## Required action:
In how many lines of the data below does the word "https" appear? Reply with the number and nothing more.

## Saved data entries:
===============
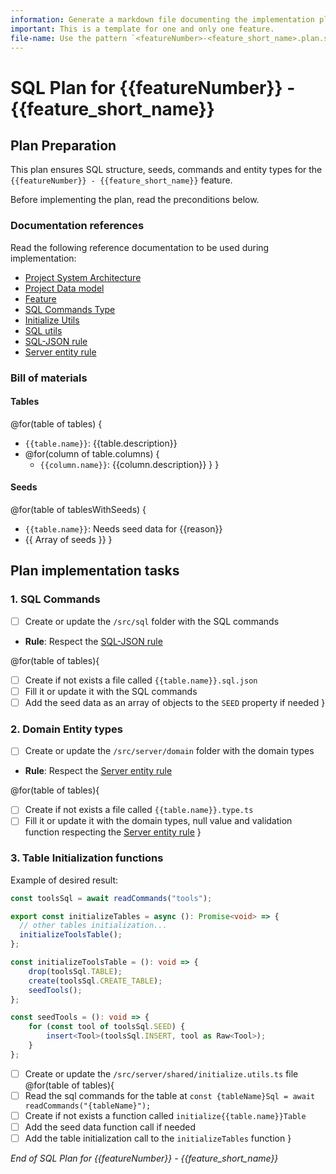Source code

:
 ```yaml
--- 
information: Generate a markdown file documenting the implementation plan of the SQL tier for a feature.
important: This is a template for one and only one feature.
file-name: Use the pattern `<featureNumber>-<feature_short_name>.plan.sql.md`
---
```


# SQL Plan for **{{featureNumber}} - {{feature_short_name}}**

## Plan Preparation

This plan ensures SQL structure, seeds, commands and entity types for the `{{featureNumber}} - {{feature_short_name}}` feature.

Before implementing the plan, read the preconditions below.

### Documentation references

Read the following reference documentation to be used during implementation:

- [Project System Architecture](/docs/systems.blueprint.md)
- [Project Data model](/docs/data-model.blueprint.md)
- [Feature](/docs/{{featureNumber}}-{{feature_short_name}}/{{featureNumber}}-{{feature_short_name}}.blueprint.md)
- [SQL Commands Type](/src/server/shared/sql.type.ts)
- [Initialize Utils](/src/server/shared/initialize.utils.ts)
- [SQL utils](/src/server/shared/sql.utils.ts)
- [SQL-JSON rule](/.cursor/rules/sql-json.mdc)
- [Server entity rule](/.cursor/rules/server-entity.mdc)

### Bill of materials

#### Tables

<!--
Think about the tables needed to implement the feature.
List them in camel case, with a brief description.
No need to generate tasks for the tables at this point, just list them.
-->

@for(table of tables) {
- `{{table.name}}`: {{table.description}}
- @for(column of table.columns) {
    - `{{column.name}}`: {{column.description}}
  }
}

#### Seeds

<!--
Some tables must have seed data to be able to use the feature.
Is data that predefined in the database to be able to test the feature.
Think about the seeds needed to implement the feature.
List tables that needs seed data, in camel case, with a brief description.
List the seeds for each table as an array of objects.
-->

@for(table of tablesWithSeeds) {
- `{{table.name}}`: Needs seed data for {{reason}}
- {{ Array of seeds }}
}

## Plan implementation tasks

### 1. SQL Commands 

- [ ] Create or update the `/src/sql` folder with the SQL commands

- **Rule**: Respect the [SQL-JSON rule](/.cursor/rules/sql-json.mdc)

@for(table of tables){
- [ ] Create if not exists a file called `{{table.name}}.sql.json`
- [ ] Fill it or update it with the SQL commands
- [ ] Add the seed data as an array of objects to the `SEED` property if needed
}

### 2. Domain Entity types

- [ ] Create or update the `/src/server/domain` folder with the domain types
  
- **Rule**: Respect the [Server entity rule](/.cursor/rules/server-entity.mdc)

@for(table of tables){
- [ ] Create if not exists a file called `{{table.name}}.type.ts`
- [ ] Fill it or update it with the domain types, null value and validation function respecting the [Server entity rule](/.cursor/rules/server-entity.mdc)
} 

### 3. Table Initialization functions

<!--
Include the example of desired result for the implementation agent.
-->

Example of desired result:
```typescript
const toolsSql = await readCommands("tools");

export const initializeTables = async (): Promise<void> => {
  // other tables initialization...
  initializeToolsTable();
};

const initializeToolsTable = (): void => {
	drop(toolsSql.TABLE);
	create(toolsSql.CREATE_TABLE);
	seedTools();
};

const seedTools = (): void => {
	for (const tool of toolsSql.SEED) {
		insert<Tool>(toolsSql.INSERT, tool as Raw<Tool>);
	}
};
```

- [ ] Create or update the `/src/server/shared/initialize.utils.ts` file 
@for(table of tables){
- [ ] Read the sql commands for the table at `const {tableName}Sql = await readCommands("{tableName}");`
- [ ] Create if not exists a function called `initialize{{table.name}}Table`
- [ ] Add the seed data function call if needed
- [ ] Add the table initialization call to the `initializeTables` function
}

_End of SQL Plan for {{featureNumber}} - {{feature_short_name}}_
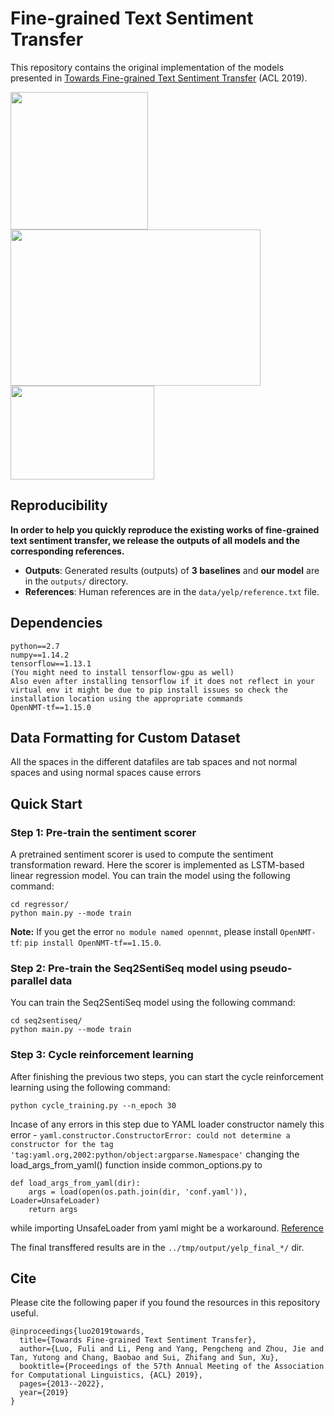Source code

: # Fine-grained Text Sentiment Transfer
This repository contains the original implementation of the models presented in
[Towards Fine-grained Text Sentiment Transfer](https://www.aclweb.org/anthology/P19-1194.pdf) (ACL 2019).

<img width="220" height="220" src="image/example.jpg"></img>
<img width="400" height="250" src="image/Seq2SentiSeq.jpg"></img>
<img width="230" height="150" src="image/CycleRL.jpg"></img>

## Reproducibility
**In order to help you quickly reproduce the existing works of fine-grained text sentiment transfer, we release the outputs of all models and the corresponding references.**

- **Outputs**: Generated results (outputs) of **3 baselines** and **our model** are in the `outputs/` directory.
- **References**: Human references are in the `data/yelp/reference.txt` file.

## Dependencies
```
python==2.7
numpy==1.14.2
tensorflow==1.13.1
(You might need to install tensorflow-gpu as well)
Also even after installing tensorflow if it does not reflect in your virtual env it might be due to pip install issues so check the installation location using the appropriate commands
OpenNMT-tf==1.15.0 
```

## Data Formatting for Custom Dataset

All the spaces in the different datafiles are tab spaces and not normal spaces and using normal spaces cause errors

## Quick Start

### Step 1: Pre-train the sentiment scorer
A pretrained sentiment scorer is used to compute the sentiment transformation reward. Here the scorer is implemented as LSTM-based linear regression model. You can train the model using the following command:
```
cd regressor/
python main.py --mode train
```
**Note:** If you get the error `no module named opennmt`, please install `OpenNMT-tf`: `pip install OpenNMT-tf==1.15.0`.

### Step 2: Pre-train the Seq2SentiSeq model using pseudo-parallel data
You can train the Seq2SentiSeq model using the following command:
```
cd seq2sentiseq/
python main.py --mode train
```

### Step 3: Cycle reinforcement learning
After finishing the previous two steps, you can start the cycle reinforcement learning using the following command:
```
python cycle_training.py --n_epoch 30
```

Incase of any errors in this step due to YAML loader constructor namely this error - ```yaml.constructor.ConstructorError: could not determine a constructor for the tag 'tag:yaml.org,2002:python/object:argparse.Namespace'``` changing the load_args_from_yaml() function inside common_options.py to 
```
def load_args_from_yaml(dir):
    args = load(open(os.path.join(dir, 'conf.yaml')), Loader=UnsafeLoader)
    return args
```
while importing UnsafeLoader from yaml might be a workaround. [Reference](https://github.com/yaml/pyyaml/issues/482#issuecomment-765607132)

The final transffered results are in the `../tmp/output/yelp_final_*/` dir.

## Cite
Please cite the following paper if you found the resources in this repository useful.
```
@inproceedings{luo2019towards,
  title={Towards Fine-grained Text Sentiment Transfer},
  author={Luo, Fuli and Li, Peng and Yang, Pengcheng and Zhou, Jie and Tan, Yutong and Chang, Baobao and Sui, Zhifang and Sun, Xu},
  booktitle={Proceedings of the 57th Annual Meeting of the Association for Computational Linguistics, {ACL} 2019},
  pages={2013--2022},
  year={2019}
}
```
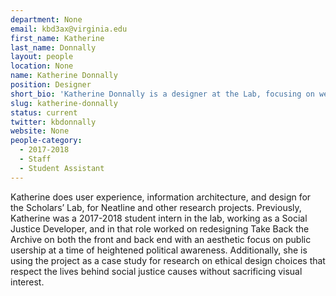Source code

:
 ```yaml
---
department: None
email: kbd3ax@virginia.edu
first_name: Katherine
last_name: Donnally
layout: people
location: None
name: Katherine Donnally
position: Designer
short_bio: 'Katherine Donnally is a designer at the Lab, focusing on web design, graphics, & the role of design decisions within the project of advancing social equity.'
slug: katherine-donnally
status: current
twitter: kbdonnally
website: None
people-category:
  - 2017-2018
  - Staff
  - Student Assistant
---
```


Katherine does user experience, information architecture, and design for the Scholars’ Lab, for Neatline and other research projects. Previously, Katherine was a 2017-2018 student intern in the lab, working as a Social Justice Developer, and in that role worked on redesigning Take Back the Archive on both the front and back end with an aesthetic focus on public usership at a time of heightened political awareness. Additionally, she is using the project as a case study for research on ethical design choices that respect the lives behind social justice causes without sacrificing visual interest.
===============
## Task result:
2